You need a recent version of pypy (5.4.1 or later), only newer Ubuntu releases have a sufficiently new version available, e.g. Ubuntu 16.10 onwards. Otherwise you need to install pypy from http://pypy.org. For example, to install from the pypy.org binary:

```
mkdir /opt/pypy
wget -qO - https://bitbucket.org/pypy/pypy/downloads/pypy2-v5.6.0-linux64.tar.bz2 | tar -xvj -C /opt/pypy --strip-components=1
ln -s /opt/pypy/bin/pypy /usr/local/bin/pypy
```

Once pypy is installed on the system, the only change to the process above is to create the virtualenv specifying the correct interpreter:

```
# Set up a virtualenv
virtualenv -p pypy ENV
source ENV/bin/activate
```

Alternatively if you have pypy installed locally provide the full path to the interpreter.

```
# Set up a virtualenv
virtualenv -p /path_to_pypy_install/bin/pypy ENV
source ENV/bin/activate
```

Then follow the remaining instructions above to install LiD and dependencies into the environment.

You can also use the dockerfile provided to spin up a container with the correct dependencies installed.

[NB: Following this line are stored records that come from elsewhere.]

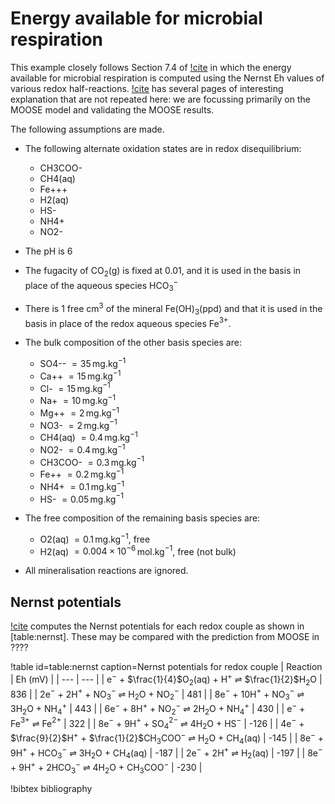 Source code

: # Energy available for microbial respiration

This example closely follows Section 7.4 of [!cite](bethke_2007) in which the energy available for microbial respiration is computed using the Nernst Eh values of various redox half-reactions.  [!cite](bethke_2007) has several pages of interesting explanation that are not repeated here: we are focussing primarily on the MOOSE model and validating the MOOSE results.

The following assumptions are made.

- The following alternate oxidation states are in redox disequilibrium:

  - CH3COO-
  - CH4(aq)
  - Fe+++
  - H2(aq)
  - HS-
  - NH4+
  - NO2-
- The pH is 6
- The fugacity of CO$_{2}$(g) is fixed at 0.01, and it is used in the basis in place of the aqueous species HCO$_{3}^{-}$
- There is 1 free cm$^{3}$ of the mineral Fe(OH)$_{3}$(ppd) and that it is used in the basis in place of the redox aqueous species Fe$^{3+}$.
- The bulk composition of the other basis species are:

  - SO4-- $=35\,$mg.kg$^{-1}$
  - Ca++ $=15\,$mg.kg$^{-1}$
  - Cl- $=15\,$mg.kg$^{-1}$
  - Na+ $=10\,$mg.kg$^{-1}$
  - Mg++ $=2\,$mg.kg$^{-1}$
  - NO3- $=2\,$mg.kg$^{-1}$
  - CH4(aq) $=0.4\,$mg.kg$^{-1}$
  - NO2- $=0.4\,$mg.kg$^{-1}$
  - CH3COO- $=0.3\,$mg.kg$^{-1}$
  - Fe++ $=0.2\,$mg.kg$^{-1}$
  - NH4+ $=0.1\,$mg.kg$^{-1}$
  - HS- $=0.05\,$mg.kg$^{-1}$
- The free composition of the remaining basis species are:

  - O2(aq) $=0.1\,$mg.kg$^{-1}$, free
  - H2(aq) $=0.004\times 10^{-6}\,$mol.kg$^{-1}$, free (not bulk)
- All mineralisation reactions are ignored.
  

## Nernst potentials

[!cite](bethke_2007) computes the Nernst potentials for each redox couple as shown in [table:nernst].  These may be compared with the prediction from MOOSE in ????

!table id=table:nernst caption=Nernst potentials for redox couple
| Reaction | Eh (mV) |
| --- | --- |
| e$^{-}$ + $\frac{1}{4}$O$_{2}$(aq) + H$^{+}$ $\rightleftharpoons$ $\frac{1}{2}$H$_{2}$O | 836 |
| 2e$^{-}$ + 2H$^{+}$ + NO$_{3}^{-}$ $\rightleftharpoons$ H$_{2}$O + NO$_{2}^{-}$ | 481 |
| 8e$^{-}$ + 10H$^{+}$ + NO$_{3}^{-}$ $\rightleftharpoons$ 3H$_{2}$O + NH$_{4}^{+}$ | 443 |
| 6e$^{-}$ + 8H$^{+}$ + NO$_{2}^{-}$ $\rightleftharpoons$ 2H$_{2}$O + NH$_{4}^{+}$ | 430 |
| e$^{-}$ + Fe$^{3+}$ $\rightleftharpoons$ Fe$^{2+}$ | 322 |
| 8e$^{-}$ + 9H$^{+}$ + SO$_{4}^{2-}$ $\rightleftharpoons$ 4H$_{2}$O + HS$^{-}$ | -126 |
| 4e$^{-}$ + $\frac{9}{2}$H$^{+}$ + $\frac{1}{2}$CH$_{3}$COO$^{-}$ $\rightleftharpoons$ H$_{2}$O + CH$_{4}$(aq) | -145 |
| 8e$^{-}$ + 9H$^{+}$ + HCO$_{3}^{-}$ $\rightleftharpoons$ 3H$_{2}$O + CH$_{4}$(aq) | -187 |
| 2e$^{-}$ + 2H$^{+}$ $\rightleftharpoons$ H$_{2}$(aq) | -197 |
| 8e$^{-}$ + 9H$^{+}$ + 2HCO$_{3}^{-}$ $\rightleftharpoons$ 4H$_{2}$O + CH$_{3}$COO$^{-}$ | -230 |

!bibtex bibliography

## Installation for project maintainers

If you wish to install `license_identifier` for development and testing,
please follow the instructions in this section.

Please use virtualenv:
```
virtualenv ENV
source ENV/bin/activate
pip install -U setuptools pip # get the latest versions of pip and setuptools
```

To install dependencies:
```
make deps
```

To update the licenses from the web:
```
make update-licenses # OPTIONAL
```

To generate the default license library as a pickle file:
```
make pickle
```

To run tests:
```
tox
```

Usage
===

```
usage: license-identifier -I '/your/input/file/dir_or_file' -F 'easy_read'

optional arguments:
-T, --threshold Set the threshold for similarity measure (ranging from 0 to 1, default value is 0.04)
-L, --license_folder Specify the directory where the license text files are.
-I, --input_path Specify the input path that needs scanning - to a file or a directory (when pointed to a directory, it considers subdirectories recursively)
-F, --output_format Specify the output format (options are 'csv', 'easy_read')
-O, --output_file_path Specify the output directory and prefix of the file name. User name, date, time and '.csv' will be added to the file name automatically. (a must for 'csv' file format option)
-P, --pickle_file_path Specify the file where all the n-gram objects will be stored for the future runs
```

There are four main modes:
```
# 1. Use the default pickled license library file (recommended)
license-identifier -I /path/to/source/code

# 2. Use a particular pickled license library file
license-identifier -P /path/to/pickled_licenses -I /path/to/source_code

# 3. Use a license directory without building a pickled file (please make sure license files have .txt extensions)
license-identifier -L /path/to/license_directory -I /path/to/source_code

# 4. Build a pickled file from the specified license directory
license-identifier -L /path/to/license_directory -P /path/to/output_pickled_licenses
```

Integration
===

To call LiD, first instantiate a LicenseIdentifier object, and then call one of the "analyze\_" methods on a file/directory path.

```
lid = license_identifier.LicenseIdentifier(
threshold = 0.07,
run_in_parallel=False)
results = lid.analyze_input_path(path_to_files)
```

The results will be named a list of named tuples for each file, each named tuple representing a detected license in that file. The named tuple contains the following fields:
input_fp - input file path
matched_license - matched license type
score - Score using whole input test
start_line_ind - Start line number
end_line_ind - End line number
start_offset - Start byte offset
end_offset - End byte offset
region_score - Score using only the license text portion
found_region - Found license text
original_region - Matched license text without context

## Adding Licenses

If you want to add more licenses, please create a text file with the license text.
Then, save it into the `./data/license_dir/custom` folder.
Then, build the n-gram license library using `make pickle`.